Publicado em 9 de fevereiro de 2011 por Sha'ul Bentsion
“Não cometereis injustiça nos juízos, nem na vara, nem no peso, nem na medida. Tereis balanças justas, pesos justos, um efá justo e um hin justo. Eu sou YHWH, vosso Elohim que vos tirei do Egito.” (Vayicrá/Levítico 19:35-36)
A primeira impressão que se fica desse texto é de que devemos ser justos e equilibrados em nosso tratamento para com o próximo. Porém, a Torá não restringe o juízo, o peso ou a medida simplesmente ao tratamento ao próximo. O equilíbrio no peso e na medida deve estar presente em tudo na nossa vida.
A maioria das pessoas que se achegou a alguma forma de Judaísmo que reconhece Yeshua o fez porque não se satisfez com as respostas obtidas no Cristianismo. Uma dessas respostas é a presença de conceitos estranhos à fé bíblica, absorvidos ao longo dos séculos.
Por esta razão, essas pessoas denunciam adições à fé, como a adoração dominical, o Natal, entre outros costumes cuja origem está no sincretismo promovido pela Igreja de Roma ao longo dos séculos.

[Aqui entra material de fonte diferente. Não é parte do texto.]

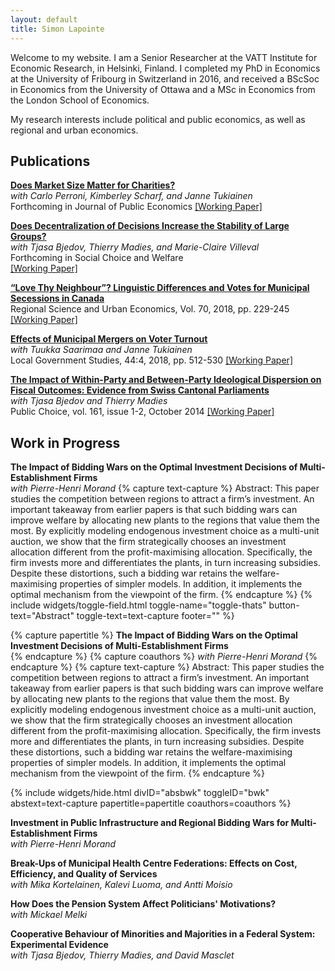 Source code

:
 ```yaml
---
layout: default
title: Simon Lapointe
---
```


Welcome to my website. I am a Senior Researcher at the VATT Institute for Economic Research, in Helsinki, Finland. I completed my PhD in Economics at the University of Fribourg in Switzerland in 2016, and received a BScSoc in Economics from the University of Ottawa and a MSc in Economics from the London School of Economics.

My research interests include political and public economics, as well as regional and urban economics.

## Publications

[**Does Market Size Matter for Charities?**]()  
*with Carlo Perroni, Kimberley Scharf, and Janne Tukiainen*  
Forthcoming in Journal of Public Economics
[\[Working Paper\]]()

[**Does Decentralization of Decisions Increase the Stability of Large Groups?**](https://link.springer.com/article/10.1007%2Fs00355-018-1133-5)  
*with Tjasa Bjedov, Thierry Madies, and Marie-Claire Villeval*  
Forthcoming in Social Choice and Welfare  
[\[Working Paper\]](https://www.iza.org/publications/dp/11364/does-decentralization-of-decisions-increase-the-stability-of-large-groups)

[**“Love Thy Neighbour”? Linguistic Differences and Votes for Municipal Secessions in Canada**](https://doi.org/10.1016/j.regsciurbeco.2018.04.008)  
Regional Science and Urban Economics, Vol. 70, 2018, pp. 229-245
[\[Working Paper\]](http://vatt.fi/documents/2956369/6462785/wp107.pdf/c94cbacd-1867-4c96-925a-b8de4f708705/wp107.pdf.pdf)

[**Effects of Municipal Mergers on Voter Turnout**](https://www.tandfonline.com/doi/full/10.1080/03003930.2018.1465936)  
*with Tuukka Saarimaa and Janne Tukiainen*  
Local Government Studies, 44:4, 2018, pp. 512-530
[\[Working Paper\]](http://vatt.fi/documents/2956369/6462785/wp106.pdf/8235afba-43b9-4053-834d-6fa626a1839e/wp106.pdf.pdf)

[**The Impact of Within-Party and Between-Party Ideological Dispersion on Fiscal Outcomes: Evidence from Swiss Cantonal Parliaments**](http://link.springer.com/article/10.1007/s11127-013-0149-8)  
*with Tjasa Bjedov and Thierry Madies*  
Public Choice, vol. 161, issue 1-2, October 2014
[\[Working Paper\]](http://econpapers.repec.org/paper/gatwpaper/1435.htm)

## Work in Progress

**The Impact of Bidding Wars on the Optimal Investment Decisions of Multi-Establishment Firms**  
*with Pierre-Henri Morand* 
{% capture text-capture %}
Abstract: This paper studies the competition between regions to attract a firm’s investment. An important takeaway from earlier papers is that such bidding wars can improve welfare by allocating new plants to the regions that value them the most. By explicitly modeling endogenous investment choice as a multi-unit auction, we show that the firm strategically chooses an investment allocation different from the profit-maximising allocation. Specifically, the firm invests more and differentiates the plants, in turn increasing subsidies. Despite these distortions, such a bidding war retains the welfare-maximising properties of simpler models. In addition, it implements the optimal mechanism from the viewpoint of the firm.
{% endcapture %}
{% include widgets/toggle-field.html toggle-name="toggle-thats" button-text="Abstract" toggle-text=text-capture  footer="" %}

{% capture papertitle %}
**The Impact of Bidding Wars on the Optimal Investment Decisions of Multi-Establishment Firms**  
{% endcapture %}
{% capture coauthors %}
*with Pierre-Henri Morand* 
{% endcapture %}
{% capture text-capture %}
Abstract: This paper studies the competition between regions to attract a firm’s investment. An important takeaway from earlier papers is that such bidding wars can improve welfare by allocating new plants to the regions that value them the most. By explicitly modeling endogenous investment choice as a multi-unit auction, we show that the firm strategically chooses an investment allocation different from the profit-maximising allocation. Specifically, the firm invests more and differentiates the plants, in turn increasing subsidies. Despite these distortions, such a bidding war retains the welfare-maximising properties of simpler models. In addition, it implements the optimal mechanism from the viewpoint of the firm.
{% endcapture %}

{% include widgets/hide.html divID="absbwk" toggleID="bwk" abstext=text-capture papertitle=papertitle coauthors=coauthors %}

**Investment in Public Infrastructure and Regional Bidding Wars for Multi-Establishment Firms**  
*with Pierre-Henri Morand*

**Break-Ups of Municipal Health Centre Federations: Effects on Cost, Efficiency, and Quality of Services**  
*with Mika Kortelainen, Kalevi Luoma, and Antti Moisio*

**How Does the Pension System Affect Politicians' Motivations?**  
*with Mickael Melki*

**Cooperative Behaviour of Minorities and Majorities in a Federal System: Experimental Evidence**  
*with Tjasa Bjedov, Thierry Madies, and David Masclet*
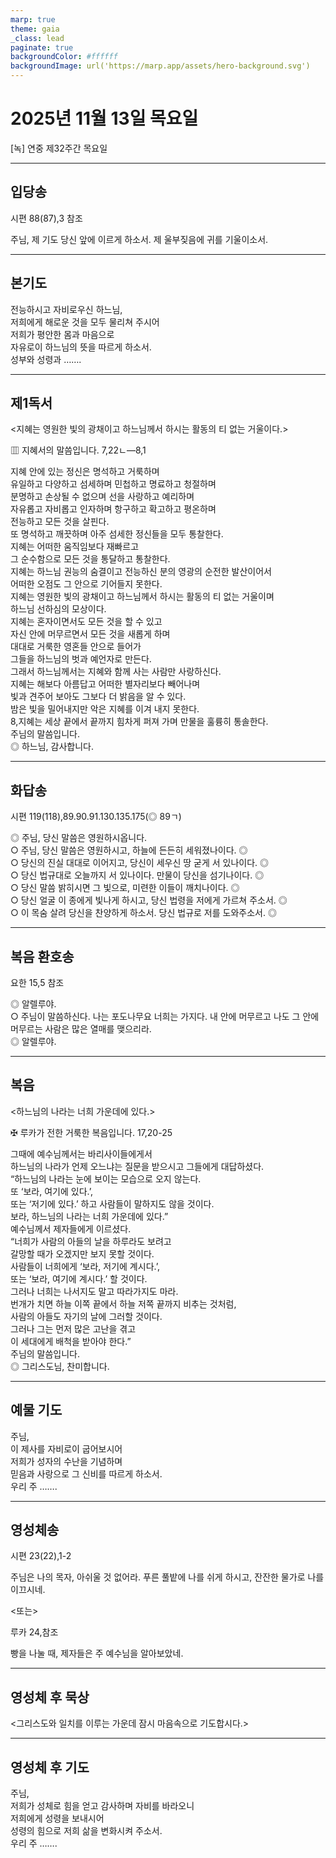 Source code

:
```yaml
---
marp: true
theme: gaia
_class: lead
paginate: true
backgroundColor: #ffffff
backgroundImage: url('https://marp.app/assets/hero-background.svg')
---
```


# 2025년 11월 13일 목요일

[녹] 연중 제32주간 목요일  




---

## 입당송

시편 88(87),3 참조

주님, 제 기도 당신 앞에 이르게 하소서. 제 울부짖음에 귀를 기울이소서.  
  


---

## 본기도

전능하시고 자비로우신 하느님,  
저희에게 해로운 것을 모두 물리쳐 주시어  
저희가 평안한 몸과 마음으로  
자유로이 하느님의 뜻을 따르게 하소서.  
성부와 성령과 …….  
  


---

## 제1독서

<지혜는 영원한 빛의 광채이고 하느님께서 하시는 활동의 티 없는 거울이다.>

▥ 지혜서의 말씀입니다. 7,22ㄴ―8,1

지혜 안에 있는 정신은 명석하고 거룩하며  
유일하고 다양하고 섬세하며 민첩하고 명료하고 청절하며  
분명하고 손상될 수 없으며 선을 사랑하고 예리하며  
자유롭고 자비롭고 인자하며 항구하고 확고하고 평온하며  
전능하고 모든 것을 살핀다.  
또 명석하고 깨끗하며 아주 섬세한 정신들을 모두 통찰한다.  
지혜는 어떠한 움직임보다 재빠르고  
그 순수함으로 모든 것을 통달하고 통찰한다.  
지혜는 하느님 권능의 숨결이고 전능하신 분의 영광의 순전한 발산이어서  
어떠한 오점도 그 안으로 기어들지 못한다.  
지혜는 영원한 빛의 광채이고 하느님께서 하시는 활동의 티 없는 거울이며  
하느님 선하심의 모상이다.  
지혜는 혼자이면서도 모든 것을 할 수 있고  
자신 안에 머무르면서 모든 것을 새롭게 하며  
대대로 거룩한 영혼들 안으로 들어가  
그들을 하느님의 벗과 예언자로 만든다.  
그래서 하느님께서는 지혜와 함께 사는 사람만 사랑하신다.  
지혜는 해보다 아름답고 어떠한 별자리보다 빼어나며  
빛과 견주어 보아도 그보다 더 밝음을 알 수 있다.  
밤은 빛을 밀어내지만 악은 지혜를 이겨 내지 못한다.  
8,지혜는 세상 끝에서 끝까지 힘차게 퍼져 가며 만물을 훌륭히 통솔한다.  
주님의 말씀입니다.  
◎ 하느님, 감사합니다.  
  


---

## 화답송

시편 119(118),89.90.91.130.135.175(◎ 89ㄱ)

◎ 주님, 당신 말씀은 영원하시옵니다.  
○ 주님, 당신 말씀은 영원하시고, 하늘에 든든히 세워졌나이다. ◎  
○ 당신의 진실 대대로 이어지고, 당신이 세우신 땅 굳게 서 있나이다. ◎  
○ 당신 법규대로 오늘까지 서 있나이다. 만물이 당신을 섬기나이다. ◎  
○ 당신 말씀 밝히시면 그 빛으로, 미련한 이들이 깨치나이다. ◎  
○ 당신 얼굴 이 종에게 빛나게 하시고, 당신 법령을 저에게 가르쳐 주소서. ◎  
○ 이 목숨 살려 당신을 찬양하게 하소서. 당신 법규로 저를 도와주소서. ◎  
  


---

## 복음 환호송

요한 15,5 참조

◎ 알렐루야.  
○ 주님이 말씀하신다. 나는 포도나무요 너희는 가지다. 내 안에 머무르고 나도 그 안에 머무르는 사람은 많은 열매를 맺으리라.  
◎ 알렐루야.  
  


---

## 복음

<하느님의 나라는 너희 가운데에 있다.>

✠ 루카가 전한 거룩한 복음입니다. 17,20-25

그때에 예수님께서는 바리사이들에게서  
하느님의 나라가 언제 오느냐는 질문을 받으시고 그들에게 대답하셨다.  
“하느님의 나라는 눈에 보이는 모습으로 오지 않는다.  
또 ‘보라, 여기에 있다.’,  
또는 ‘저기에 있다.’ 하고 사람들이 말하지도 않을 것이다.  
보라, 하느님의 나라는 너희 가운데에 있다.”  
예수님께서 제자들에게 이르셨다.  
“너희가 사람의 아들의 날을 하루라도 보려고  
갈망할 때가 오겠지만 보지 못할 것이다.  
사람들이 너희에게 ‘보라, 저기에 계시다.’,  
또는 ‘보라, 여기에 계시다.’ 할 것이다.  
그러나 너희는 나서지도 말고 따라가지도 마라.  
번개가 치면 하늘 이쪽 끝에서 하늘 저쪽 끝까지 비추는 것처럼,  
사람의 아들도 자기의 날에 그러할 것이다.  
그러나 그는 먼저 많은 고난을 겪고  
이 세대에게 배척을 받아야 한다.”  
주님의 말씀입니다.  
◎ 그리스도님, 찬미합니다.  
  


---

## 예물 기도

주님,  
이 제사를 자비로이 굽어보시어  
저희가 성자의 수난을 기념하며  
믿음과 사랑으로 그 신비를 따르게 하소서.  
우리 주 …….  
  


---

## 영성체송

시편 23(22),1-2

주님은 나의 목자, 아쉬울 것 없어라. 푸른 풀밭에 나를 쉬게 하시고, 잔잔한 물가로 나를 이끄시네.  
  
<또는>  
  
루카 24,참조  
  
빵을 나눌 때, 제자들은 주 예수님을 알아보았네.  


---

## 영성체 후 묵상

<그리스도와 일치를 이루는 가운데 잠시 마음속으로 기도합시다.>  


---

## 영성체 후 기도

주님,  
저희가 성체로 힘을 얻고 감사하며 자비를 바라오니  
저희에게 성령을 보내시어  
성령의 힘으로 저희 삶을 변화시켜 주소서.  
우리 주 …….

E elas estão corretas em denunciarem tudo aquilo que não vem das Escrituras, e sim de avodá zará (adoração estranha à fé bíblica.)
Meu convite hoje é a você que se encontra nesta situação: Você estará disposto a filtrar o Judaísmo Rabínico pelo mesmo prisma que aplicou ao Cristianismo? Estará disposto a investigar e rejeitar sincretismos e adições à Torá?
Infelizmente, muitos engasgam nessa questão. É como se o Judaísmo Rabínico estivesse acima da crítica. Ao Cristianismo, o apedrejamento. Ao Judaísmo Rabínico, a tolerância de todo e qualquer preceito originalmente não-judaico. Isso não é fazer teshuvá, é apenas trocar de religião.
Existe tanta, ou talvez até mais, assimilação de costumes pagãos no Judaísmo Rabínico do que no Cristianismo. Alguns até bem mais explícitos. Por exemplo, a influência pagã no inexistente milagre de Chanuká é mais explícita até mesmo do que a do Natal. E no entanto, engole-se esse camelo. Não me refiro aqui à verdadeira festa de Chanuká, que Yeshua celebrou, mas aos acréscimos feitos a ela.
Por que aqueles que denunciam a mudança do Shabat para o domingo do deus-sol, que verdadeiramente ocorreu, se recusam a sequer pesquisar as diferenças entre o calendário rabínico e o calendário bíblico? Por quê uma mudança nos tempos apontados do Eterno é menos grave se feita no meio rabínico do que no meio cristão?
Por que o Judaísmo Rabínico é considerado praticamente infalível por muitos, se nas próprias Escrituras o Eterno acusa frequentemente os líderes de Yehudá (Judá) de se desviarem? Será que o que aconteceu nas Escrituras não pode mais se repetir?
Se o próprio Yeshua criticou – e de forma nem um pouco leve – a teologia farisaica, por que o fato de Yeshua ser judeu é usado para tentar justificar essa mesma teologia condenada pelo Mashiach em boa parte dos seus fundamentos?
Se os que se achegam à Torá, ou pelo menos dizem querer fazê-lo, conseguem com tanta clareza enxergar que Sha’ul (Paulo) falava não contra a Torá, mas contra preceitos humanos e acréscimos à Torá, por que essas mesmas pessoas tomam sobre si o fardo desses acréscimos? Por que Sha’ul (Paulo) é entendido, mas não é vivido em seus ensinamentos?
Se tudo isto te decepciona, ou se Elohim está te convidando a refletir sobre isso, então aceite nosso convite. Deixemos de lado os acréscimos de homens, e os mandamentos sobre mandamentos, e voltemos à pureza da fé bíblica, do depender unicamente da Palavra que sai da boca de Elohim. É isso que Yeshua nos chamou a fazer.
E como fazer isso? Basta aplicar esse simples preceito da Torá, o da balança equilibrada. A Bíblia é a balança. Julgue TODA prática à luz das Escrituras, sem eleger favoritos por motivos que vão além do serviço ao Eterno.
É hora de dizermos novamente: Mi L’YHWH Elai. Quem for por YHWH, siga-me. Se a você também importa seguir unicamente a Bíblia, e TODA a Bíblia, sem acŕescimos nem remoções, junte-se a nós. Vamos juntos andar com o Mashiach Yeshua, a Palavra que se fez carne.